WHAT NEEDS TO BE DONE — Retype exactly the lines that run from the line with "- Most stop" to the final line of the entries, keeping both ends and nothing else.
[Opening SUPPLIED DATA section]
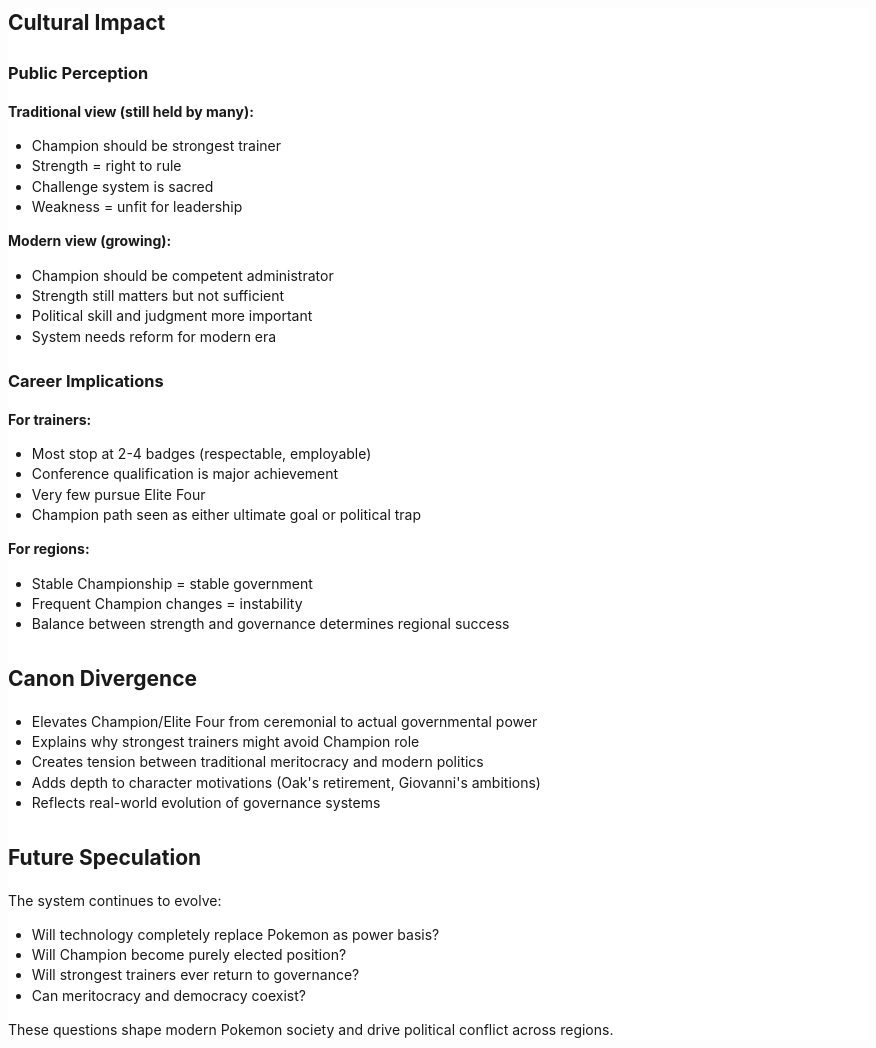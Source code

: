 ## Cultural Impact

### Public Perception

**Traditional view (still held by many):**
- Champion should be strongest trainer
- Strength = right to rule
- Challenge system is sacred
- Weakness = unfit for leadership

**Modern view (growing):**
- Champion should be competent administrator
- Strength still matters but not sufficient
- Political skill and judgment more important
- System needs reform for modern era

### Career Implications

**For trainers:**
- Most stop at 2-4 badges (respectable, employable)
- Conference qualification is major achievement
- Very few pursue Elite Four
- Champion path seen as either ultimate goal or political trap

**For regions:**
- Stable Championship = stable government
- Frequent Champion changes = instability
- Balance between strength and governance determines regional success

## Canon Divergence

- Elevates Champion/Elite Four from ceremonial to actual governmental power
- Explains why strongest trainers might avoid Champion role
- Creates tension between traditional meritocracy and modern politics
- Adds depth to character motivations (Oak's retirement, Giovanni's ambitions)
- Reflects real-world evolution of governance systems

## Future Speculation

The system continues to evolve:
- Will technology completely replace Pokemon as power basis?
- Will Champion become purely elected position?
- Will strongest trainers ever return to governance?
- Can meritocracy and democracy coexist?

These questions shape modern Pokemon society and drive political conflict across regions.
[Closing SUPPLIED DATA section]
RESULT BELOW —
- Most stop at 2-4 badges (respectable, employable)
- Conference qualification is major achievement
- Very few pursue Elite Four
- Champion path seen as either ultimate goal or political trap

**For regions:**
- Stable Championship = stable government
- Frequent Champion changes = instability
- Balance between strength and governance determines regional success

## Canon Divergence

- Elevates Champion/Elite Four from ceremonial to actual governmental power
- Explains why strongest trainers might avoid Champion role
- Creates tension between traditional meritocracy and modern politics
- Adds depth to character motivations (Oak's retirement, Giovanni's ambitions)
- Reflects real-world evolution of governance systems

## Future Speculation

The system continues to evolve:
- Will technology completely replace Pokemon as power basis?
- Will Champion become purely elected position?
- Will strongest trainers ever return to governance?
- Can meritocracy and democracy coexist?

These questions shape modern Pokemon society and drive political conflict across regions.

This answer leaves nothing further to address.